19, 20. An I but fist ... vice, — if I can only lay my grasp upon
him, if only he comes within reach of my vice-like clutch.
21. I am ... going, if he once gets away, I shall be undone, for
there will be no further hope of recovering what he owes me.
21, 2. an infinitive ... score, he is infinitely in my debt.
23. continuantly, continually, constantly: Pie-corner, near
Giltspur Street, afterwards famous as the point at which the
Great Fire ended.
24. saving your manhoods. An apologetic expression, as though
she had said something that she ought not.

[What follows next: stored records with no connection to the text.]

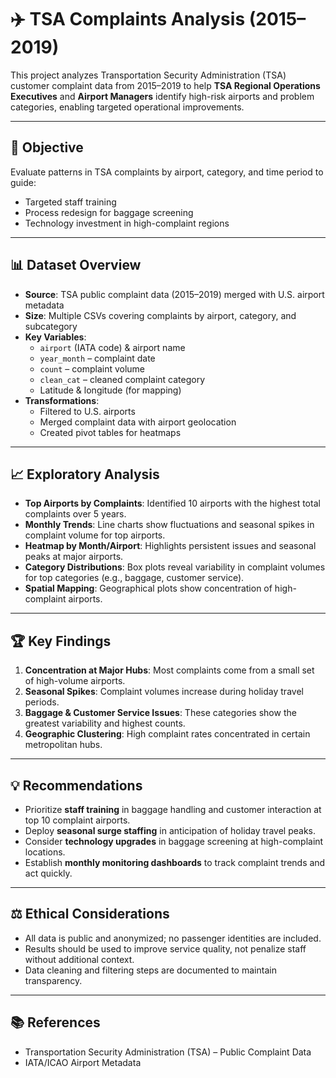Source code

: # ✈️ TSA Complaints Analysis (2015–2019)

This project analyzes Transportation Security Administration (TSA) customer complaint data from 2015–2019 to help **TSA Regional Operations Executives** and **Airport Managers** identify high-risk airports and problem categories, enabling targeted operational improvements.

---

## 📌 Objective
Evaluate patterns in TSA complaints by airport, category, and time period to guide:
- Targeted staff training
- Process redesign for baggage screening
- Technology investment in high-complaint regions

---

## 📊 Dataset Overview
- **Source**: TSA public complaint data (2015–2019) merged with U.S. airport metadata
- **Size**: Multiple CSVs covering complaints by airport, category, and subcategory
- **Key Variables**:
  - `airport` (IATA code) & airport name
  - `year_month` – complaint date
  - `count` – complaint volume
  - `clean_cat` – cleaned complaint category
  - Latitude & longitude (for mapping)
- **Transformations**:
  - Filtered to U.S. airports
  - Merged complaint data with airport geolocation
  - Created pivot tables for heatmaps

---

## 📈 Exploratory Analysis
- **Top Airports by Complaints**: Identified 10 airports with the highest total complaints over 5 years.
- **Monthly Trends**: Line charts show fluctuations and seasonal spikes in complaint volume for top airports.
- **Heatmap by Month/Airport**: Highlights persistent issues and seasonal peaks at major airports.
- **Category Distributions**: Box plots reveal variability in complaint volumes for top categories (e.g., baggage, customer service).
- **Spatial Mapping**: Geographical plots show concentration of high-complaint airports.

---

## 🏆 Key Findings
1. **Concentration at Major Hubs**: Most complaints come from a small set of high-volume airports.
2. **Seasonal Spikes**: Complaint volumes increase during holiday travel periods.
3. **Baggage & Customer Service Issues**: These categories show the greatest variability and highest counts.
4. **Geographic Clustering**: High complaint rates concentrated in certain metropolitan hubs.

---

## 💡 Recommendations
- Prioritize **staff training** in baggage handling and customer interaction at top 10 complaint airports.
- Deploy **seasonal surge staffing** in anticipation of holiday travel peaks.
- Consider **technology upgrades** in baggage screening at high-complaint locations.
- Establish **monthly monitoring dashboards** to track complaint trends and act quickly.

---

## ⚖️ Ethical Considerations
- All data is public and anonymized; no passenger identities are included.
- Results should be used to improve service quality, not penalize staff without additional context.
- Data cleaning and filtering steps are documented to maintain transparency.

---

## 📚 References
- Transportation Security Administration (TSA) – Public Complaint Data
- IATA/ICAO Airport Metadata
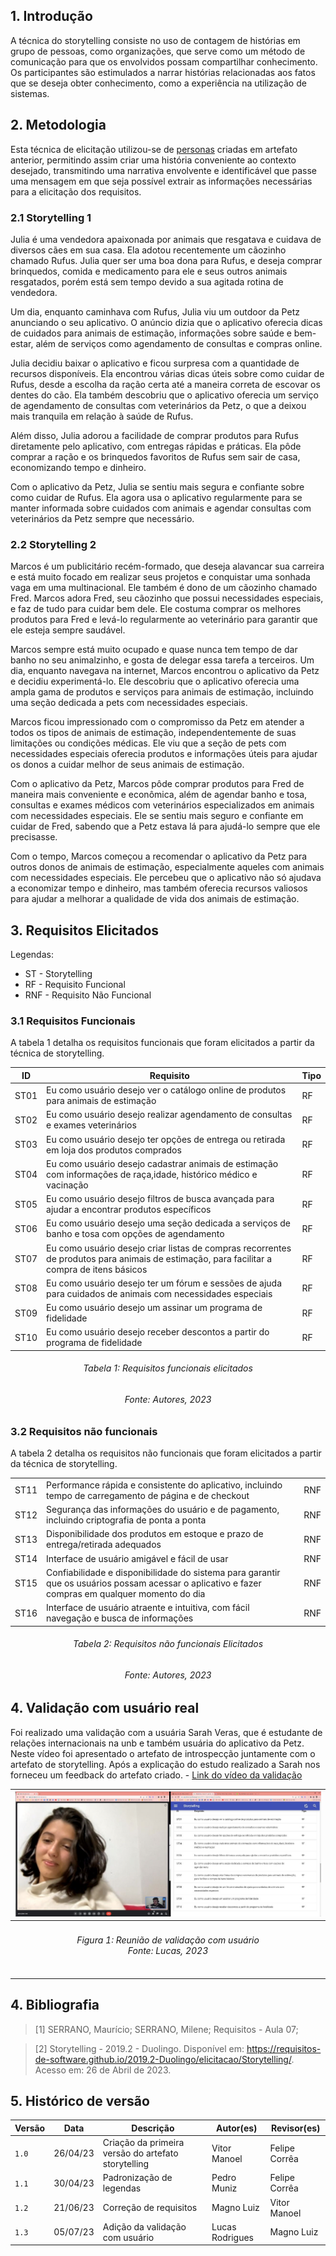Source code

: ## 1. Introdução

A técnica do storytelling consiste no uso de contagem de histórias em grupo de pessoas, como organizações, que serve como um método de comunicação para que os envolvidos possam compartilhar conhecimento. Os participantes são estimulados a narrar histórias relacionadas aos fatos que se deseja obter conhecimento, como a experiência na utilização de sistemas.

## 2. Metodologia

Esta técnica de elicitação utilizou-se de [personas](./personas.md) criadas em artefato anterior, permitindo assim criar uma história conveniente ao contexto desejado, transmitindo uma narrativa envolvente e identificável que passe uma mensagem em que seja possível extrair as informações necessárias para a elicitação dos requisitos.

### 2.1 Storytelling 1
Julia é uma vendedora apaixonada por animais que resgatava e cuidava de diversos cães em sua casa. Ela  adotou recentemente um cãozinho chamado Rufus. Julia quer ser uma boa dona para Rufus, e deseja comprar brinquedos, comida e medicamento para ele e seus outros animais resgatados, porém está sem tempo devido a sua agitada rotina de vendedora.

Um dia, enquanto caminhava com Rufus, Julia viu um outdoor da Petz anunciando o seu aplicativo. O anúncio dizia que o aplicativo oferecia dicas de cuidados para animais de estimação, informações sobre saúde e bem-estar, além de serviços como agendamento de consultas e compras online.

Julia decidiu baixar o aplicativo e ficou surpresa com a quantidade de recursos disponíveis. Ela encontrou várias dicas úteis sobre como cuidar de Rufus, desde a escolha da ração certa até a maneira correta de escovar os dentes do cão. Ela também descobriu que o aplicativo oferecia um serviço de agendamento de consultas com veterinários da Petz, o que a deixou mais tranquila em relação à saúde de Rufus.

Além disso, Julia adorou a facilidade de comprar produtos para Rufus diretamente pelo aplicativo, com entregas rápidas e práticas. Ela pôde comprar a ração e os brinquedos favoritos de Rufus sem sair de casa, economizando tempo e dinheiro.

Com o aplicativo da Petz, Julia se sentiu mais segura e confiante sobre como cuidar de Rufus. Ela agora usa o aplicativo regularmente para se manter informada sobre cuidados com animais e agendar consultas com veterinários da Petz sempre que necessário.


### 2.2 Storytelling 2

Marcos é um publicitário recém-formado, que deseja alavancar sua carreira e está muito focado em realizar seus projetos e conquistar uma sonhada vaga em uma multinacional. Ele também é dono de um cãozinho chamado Fred. Marcos adora Fred, seu cãozinho que possui necessidades especiais, e faz de tudo para cuidar bem dele. Ele costuma comprar os melhores produtos para Fred e levá-lo regularmente ao veterinário para garantir que ele esteja sempre saudável.

Marcos sempre está muito ocupado e quase nunca tem tempo de dar banho no seu animalzinho, e gosta de delegar essa tarefa a terceiros. Um dia, enquanto navegava na internet, Marcos encontrou o aplicativo da Petz e decidiu experimentá-lo. Ele descobriu que o aplicativo oferecia uma ampla gama de produtos e serviços para animais de estimação, incluindo uma seção dedicada a pets com necessidades especiais.

Marcos ficou impressionado com o compromisso da Petz em atender a todos os tipos de animais de estimação, independentemente de suas limitações ou condições médicas. Ele viu que a seção de pets com necessidades especiais oferecia produtos e informações úteis para ajudar os donos a cuidar melhor de seus animais de estimação.

Com o aplicativo da Petz, Marcos pôde comprar produtos para Fred de maneira mais conveniente e econômica, além de agendar banho e tosa, consultas e exames médicos com veterinários especializados em animais com necessidades especiais. Ele se sentiu mais seguro e confiante em cuidar de Fred, sabendo que a Petz estava lá para ajudá-lo sempre que ele precisasse.

Com o tempo, Marcos começou a recomendar o aplicativo da Petz para outros donos de animais de estimação, especialmente aqueles com animais com necessidades especiais. Ele percebeu que o aplicativo não só ajudava a economizar tempo e dinheiro, mas também oferecia recursos valiosos para ajudar a melhorar a qualidade de vida dos animais de estimação.


## 3. Requisitos Elicitados

Legendas:

* ST - Storytelling
* RF - Requisito Funcional
* RNF - Requisito Não Funcional

### 3.1 Requisitos Funcionais

A tabela 1 detalha os requisitos funcionais que foram elicitados a partir da técnica de storytelling.
 
| ID | Requisito | Tipo |
| -------- | -------- | ---------- |
| ST01 |Eu como usuário desejo ver o catálogo online de produtos para animais de estimação| RF |
| ST02 |Eu como usuário desejo realizar agendamento de consultas e exames veterinários| RF |
| ST03 | Eu como usuário desejo ter opções de entrega ou retirada em loja dos produtos comprados | RF ||
| ST04 | Eu como usuário desejo cadastrar animais de estimação com informações de raça,idade, histórico médico e vacinação | RF |
| ST05 | Eu como usuário desejo filtros de busca avançada para ajudar a encontrar produtos específicos | RF |
| ST06 | Eu como usuário desejo uma seção dedicada a serviços de banho e tosa com opções de agendamento | RF |
| ST07 | Eu como usuário desejo criar listas de compras recorrentes de produtos para animais de estimação, para facilitar a compra de itens básicos | RF |
| ST08 | Eu como usuário desejo ter um fórum e sessões de ajuda para cuidados de animais com necessidades especiais | RF |
| ST09 | Eu como usuário desejo um assinar um programa de fidelidade | RF |
| ST10 | Eu como usuário desejo receber descontos a partir do programa de fidelidade | RF |



<h6 align = "center"> Tabela 1: Requisitos funcionais elicitados </h6>
<h6 align = "center"> Fonte: Autores, 2023 </h6>

### 3.2 Requisitos não funcionais

A tabela 2 detalha os requisitos não funcionais que foram elicitados a partir da técnica de storytelling.

||||
|------|--------|------|
| ST11 | Performance rápida e consistente do aplicativo, incluindo tempo de carregamento de página e de checkout | RNF |
| ST12 | Segurança das informações do usuário e de pagamento, incluindo criptografia de ponta a ponta | RNF |
| ST13 | Disponibilidade dos produtos em estoque e prazo de entrega/retirada adequados | RNF |
| ST14 | Interface de usuário amigável e fácil de usar | RNF|
| ST15 | Confiabilidade e disponibilidade do sistema para garantir que os usuários possam acessar o aplicativo e fazer compras em qualquer momento do dia | RNF |
| ST16 | Interface de usuário atraente e intuitiva, com fácil navegação e busca de informações | RNF |


<h6 align = "center"> Tabela 2: Requisitos não funcionais Elicitados </h6>
<h6 align = "center"> Fonte: Autores, 2023 </h6>

## 4. Validação com usuário real

Foi realizado uma validação com a usuária Sarah Veras, que é estudante de relações internacionais na unb e também usuária do aplicativo da Petz. Neste vídeo foi apresentado o artefato de introspecção juntamente com o artefato de storytelling. Após a explicação do estudo realizado a Sarah nos forneceu um feedback do artefato criado. - [Link do vídeo da validação](https://www.youtube.com/watch?v=luJl_M5JYQA&ab_channel=LucasRodrigues)

| ![Representação do grau de satisfação no artefato](../assets/introspeccao/validacaoComUsuario.jpg) |
| ----------------------------------------------------------------------------------------------------- |
|<h6 align="center">Figura 1: Reunião de validação com usuário<br>Fonte: Lucas, 2023</h6> |

## 4. Bibliografia

> [1] SERRANO, Maurício; SERRANO, Milene; Requisitos - Aula 07;

> [2] Storytelling - 2019.2 - Duolingo. Disponível em: https://requisitos-de-software.github.io/2019.2-Duolingo/elicitacao/Storytelling/. Acesso em: 26 de Abril de 2023.

## 5. Histórico de versão

|  Versão  |   Data   |                      Descrição                      |    Autor(es)   |  Revisor(es)  |
| -------- | -------- | --------------------------------------------------- | -------------- | ------------- |
|  `1.0`   | 26/04/23 | Criação da primeira versão do artefato storytelling | Vitor Manoel   | Felipe Corrêa |
|  `1.1`   | 30/04/23 | Padronização de legendas | Pedro Muniz | Felipe Corrêa |
|  `1.2`   | 21/06/23 | Correção de requisitos | Magno Luiz | Vitor Manoel |
|  `1.3`   | 05/07/23 | Adição da validação com usuário | Lucas Rodrigues | Magno Luiz |


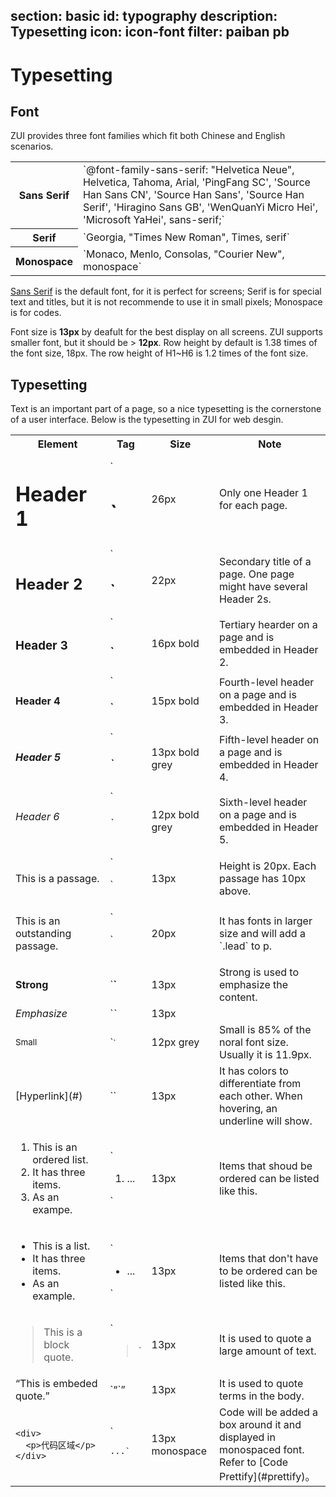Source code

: ﻿section: basic
id: typography
description: Typesetting
icon: icon-font
filter: paiban pb
---

# Typesetting

## Font

ZUI provides three font families which fit both Chinese and English scenarios.

<table class="table">
  <tbody>
    <tr>
      <th>Sans Serif</th>
      <td>`@font-family-sans-serif:  "Helvetica Neue", Helvetica, Tahoma, Arial, 'PingFang SC', 'Source Han Sans CN', 'Source Han Sans', 'Source Han Serif', 'Hiragino Sans GB', 'WenQuanYi Micro Hei', 'Microsoft YaHei', sans-serif;`</td>
    </tr>
    <tr>
      <th>Serif</th>
      <td>`Georgia, "Times New Roman", Times, serif`</td>
    </tr>
    <tr>
      <th>Monospace</th>
      <td>`Monaco, Menlo, Consolas, "Courier New", monospace`</td>
    </tr>
  </tbody>
</table>

[Sans Serif](http://zh.wikipedia.org/wiki/%E7%84%A1%E8%A5%AF%E7%B7%9A%E5%AD%97%E9%AB%94) is the default font, for it is perfect for screens; Serif is for special text and titles, but it is not recommende to use it in small pixels; Monospace is for codes.

Font size is **13px** by deafult for the best display on all screens. ZUI supports smaller font, but it should be > **12px**. Row height by default is 1.38 times of the font size, 18px. The row height of H1~H6 is 1.2 times of the font size.

## Typesetting

Text is an important part of a page, so a nice typesetting is the cornerstone of a user interface. Below is the typesetting in ZUI for web desgin.

<table class="table">
  <tbody>
    <tr>
      <th style="width:30%">Element</th>
      <th>Tag</th>
      <th>Size</th>
      <th>Note</th>
    </tr>
    <tr>
      <td><h1>Header 1</h1></td>
      <td>`<h1>`</h1></td>
      <td>26px</td>
      <td>Only one Header 1 for each page.</td>
    </tr>
    <tr>
      <td><h2>Header 2</h2></td>
      <td>`<h2>`</h2></td>
      <td>22px</td>
      <td>Secondary title of a page. One page might have several Header 2s.</td>
    </tr>
    <tr>
      <td><h3>Header 3</h3></td>
      <td>`<h3>`</h3></td>
      <td>16px bold</td>
      <td>Tertiary hearder on a page and is embedded in Header 2.</td>
    </tr>
    <tr>
      <td><h4>Header 4</h4></td>
      <td>`<h4>`</h4></td>
      <td>15px bold</td>
      <td>Fourth-level header on a page and is embedded in Header 3.</td>
    </tr>
    <tr>
      <td><h5>Header 5</h5></td>
      <td>`<h5>`</h5></td>
      <td>13px bold grey</td>
      <td>Fifth-level header on a page and is embedded in Header 4.</td>
    </tr>
    <tr>
      <td><h6>Header 6</h6></td>
      <td>`<h6>`</h6></td>
      <td>12px bold grey</td>
      <td>Sixth-level header on a page and is embedded in Header 5.</td>
    </tr>
    <tr>
      <td><p>This is a passage.</p></td>
      <td>`<p>`</p></td>
      <td>13px</td>
      <td>Height is 20px. Each passage has 10px above.</td>
    </tr>
    <tr>
      <td><p class="lead">This is an outstanding passage.</p></td>
      <td>`<p class="lead">`</p></td>
      <td>20px</td>
      <td>It has fonts in larger size and will add a `.lead` to p.</td>
    </tr>
    <tr>
      <td><strong>Strong</strong></td>
      <td>`<strong>`</strong></td>
      <td>13px</td>
      <td>Strong is used to emphasize the content.</td>
    </tr>
    <tr>
      <td><em>Emphasize</em></td>
      <td>`<em>`</em></td>
      <td>13px</td>
      <td></td>
    </tr>
    <tr>
      <td><small>Small</small></td>
      <td>`<small>`</small></td>
      <td>12px grey</td>
      <td>Small is 85% of the noral font size. Usually it is 11.9px.</td>
    </tr>
    <tr>
      <td>[Hyperlink](#)</td>
      <td>`<a>`</a></td>
      <td>13px</td>
      <td>It has colors to differentiate from each other. When hovering, an underline will show.</td>
    </tr>
    <tr>
      <td>
        <ol>
          <li>This is an ordered list.</li>
          <li>It has three items.</li>
          <li>As an exampe.</li>
        </ol>
      </td>
      <td>`<ol><li>...</li></ol>`</td>
      <td>13px</td>
      <td>Items that shoud be ordered can be listed like this.</td>
    </tr>
    <tr>
      <td>
        <ul>
          <li>This is a list.</li>
          <li>It has three items.</li>
          <li>As an example.</li>
        </ul>
      </td>
      <td>`<ul><li>...</li></ul>`</td>
      <td>13px</td>
      <td>Items that don't have to be ordered can be listed like this.</td>
    </tr>
    <tr>
      <td><blockquote>This is a block quote.</blockquote></td>
      <td>`<blockquote>`</td>
      <td>13px</td>
      <td>It is used to quote a large amount of text.</td>
    </tr>
    <tr>
      <td><q>This is embeded quote.</q></td>
      <td>`<q>`</q></td>
      <td>13px</td>
      <td>It is used to quote terms in the body.</td>
    </tr>
    <tr>
      <td><pre><code>&lt;div&gt;
  &lt;p&gt;&#x4ee3;&#x7801;&#x533a;&#x57df;&lt;/p&gt;
&lt;/div&gt;</code></pre></td>
      <td>`<pre><code>...</code>`</pre></td>
      <td>13px monospace</td>
      <td>Code will be added a box around it and displayed in monospaced font. Refer to [Code Prettify](#prettify)。</td>
    </tr>
  </tbody>
</table>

25. indited, invited: Lubber's-head, the Hostess's corruption
of "Libbard's (i.e. leopard's) head." In former days houses were
not numbered, but in place of numbers they had over their doors
some sign or emblem, a custom still prevailing in inns in country
towns and villages.
26. Lumbert street, Lombard Street, which derived its name
from the Lombardy merchants who frequented it in early times.
silk-man, silk-mercer.
27. exion, the Hostess's corruption of action.
28. 9. A hundred mark ... one, a hundred marks is a long score,
debt, to run up; with a play on the word mark in the sense of a
coin of that name and of a mark made as a reckoning. For one,
Theobald conjectured loan; Collier, score; Grant White, own'n,
i.e. owing: lone, solitary, single; Steevens points out that in
Pt. I. Mistress Quickly had a husband alive.
30. fubbed off, put off with excuses; cp. Cor. i. 1. 97, "to fob
off our disgrace with a tale"; the two forms being only varieties
of spelling. Halliwell, Arch. and. Prov. Dict., gives to "fub, to
put off, deceive. At marbles, an irregular mode of projecting the
taw by an effort of the whole hand, instead of the thumb only."
33, 4. unless a woman . . . wrong, unless women are to be made
mere beasts of burden to be treated in any shameful way that
knaves may choose.
35. malmsey-nose knave, red -nosed villain; the redness being
due to the amount of malmsey wine he had drunk: malmsey, a
strong sweet wine, from Malvasia, a town on the east coast of
the Morea.
35, 6. your offices, the duty of arresting Falstaff.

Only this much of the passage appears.